Every NHS organisation will be invited to 'Sign up to Safety' and set out publicly their ambitious plans for reducing avoidable harm, such as medication errors, blood clots and bed sores over the next three years. 

The government will also introduce a duty of candour, making openness and honesty the norm across all health and social care organisations. It will mean providers must notify the patient about incidents where 'significant harm' has occurred and provide an apology.

Health Secretary Jeremy Hunt said: “It is my clear ambition that the NHS should become the safest healthcare system anywhere in the world. I want the tragic events of Mid Staffs to become a turning point in the creation of a more open, compassionate and transparent culture within the NHS.
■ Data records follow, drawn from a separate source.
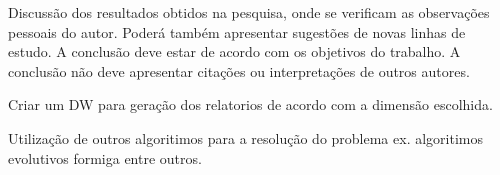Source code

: 

\iniciocapitulo
Discussão dos resultados obtidos na pesquisa, onde se verificam as observações pessoais do autor. Poderá também apresentar sugestões de novas linhas de estudo. A conclusão deve estar de acordo com os objetivos do trabalho. A conclusão não deve apresentar citações ou interpretações de outros autores.


Criar um DW para geração dos relatorios de acordo com a dimensão escolhida.

Utilização de outros algoritimos para a resolução do problema ex. algoritimos evolutivos formiga entre outros.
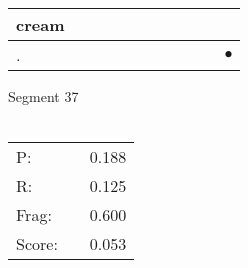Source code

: \documentclass[landscape]{article}
\newcommand{\ssp}{\hspace{2pt}}
\newcommand{\mex}{\cellcolor{g}$\bullet$}
\begin{document}
\begin{tabular}{|l|p{10pt}|p{10pt}|p{10pt}|p{10pt}|p{10pt}|p{10pt}|p{10pt}|p{10pt}|p{10pt}|p{10pt}|}
\hline
\ssp cream \ssp&\hspace{2pt}&\hspace{2pt}&\hspace{2pt}&\hspace{2pt}&\hspace{2pt}&\hspace{2pt}&\hspace{2pt}&\hspace{2pt}&\hspace{2pt}&\hspace{2pt}\\
\hline
\ssp \cellcolor{ref9}. \ssp&\hspace{2pt}&\hspace{2pt}&\hspace{2pt}&\hspace{2pt}&\hspace{2pt}&\hspace{2pt}&\hspace{2pt}&\hspace{2pt}&\hspace{2pt}&\hspace{2pt}\mex\\
\hline
\end{tabular}

\vspace{6pt}
\noindent Segment 37\\\\
\noindent\begin{tabular}{lm{12pt}r}
\hline
P:&&0.188\\
R:&&0.125\\
Frag:&&0.600\\
Score:&&0.053\\
\end{tabular}

\newpage
\end{document}
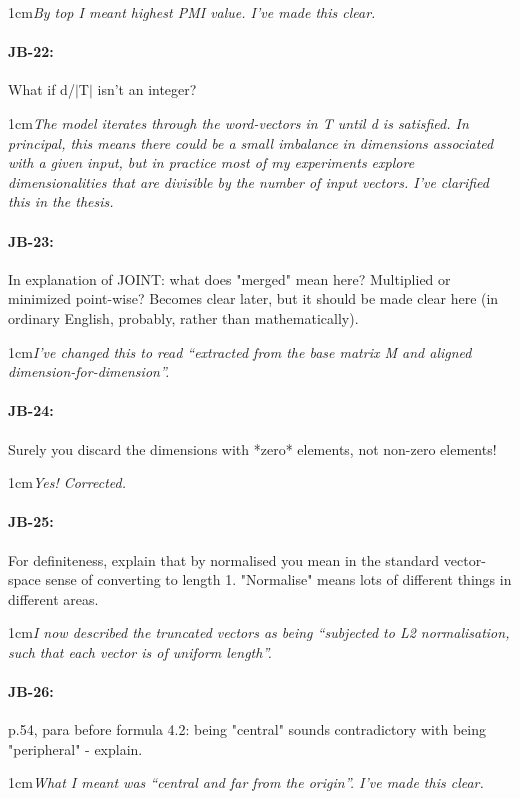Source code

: \documentclass[11pt,a4paper]{article}
\newcommand{\res}[1]{\vspace{0.25cm} \begin{adjustwidth}{1cm}{}\emph{#1}\end{adjustwidth}}
\begin{document}
\res{By top I meant highest PMI value.  I've made this clear.}

\paragraph{JB-22:} What if d/$|$T$|$ isn't an integer?

\res{The model iterates through the word-vectors in T until d is satisfied.  In principal, this means there could be a small imbalance in dimensions associated with a given input, but in practice most of my experiments explore dimensionalities that are divisible by the number of input vectors.  I've clarified this in the thesis.}

\paragraph{JB-23:} In explanation of JOINT: what does "merged" mean here? Multiplied or minimized point-wise? Becomes clear later, but it should be made clear here (in ordinary English, probably, rather than mathematically).

\res{I've changed this to read ``extracted from the base matrix M and aligned dimension-for-dimension''.}

\paragraph{JB-24:} Surely you discard the dimensions with *zero* elements, not non-zero elements!

\res{Yes!  Corrected.}

\paragraph{JB-25:} For definiteness, explain that by normalised you mean in the standard vector-space sense of converting to length 1. "Normalise" means lots of different things in different areas.

\res{I now described the truncated vectors as being ``subjected to L2 normalisation, such that each vector is of uniform length''.}

\paragraph{JB-26:} p.54, para before formula 4.2: being "central" sounds contradictory with being "peripheral" - explain.

\res{What I meant was ``central and far from the origin''.  I've made this clear.}
\end{document}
“We now have a once in a generation opportunity to save lives and prevent avoidable harm - which will empower staff and save money that can be re-invested in patient care. Hospitals are already “signing up to safety” as part of this new movement - and I hope all NHS organisations will soon join them.”

Other plans to improve patient safety as part of the package include:

 - Consulting on the threshold for duty of candour to include significant harm, as part of the Care Quality Commission's (CQC) registration requirements (as recommended by the Dalton-Williams review);

 - Recruiting 5,000 safety champions as local change agents, identifying where there is unsafe care and developing solutions to fix it;

Creating a new Safety Action for England (SAFE) team that will consist of senior clinicians, managers and patients with a proven track record in tackling unsafe care. They will ensure that fast, flexible and intensive support is available where it is needed most;

 - Launching a dedicated section of the NHS Choices website in June called 'How Safe is my Hospital'. The online tool will give everyone the ability to compare hospitals in England across a range of patient safety indicators; and

 - Developing new reliable measures of avoidable hospital death rates and severe harm.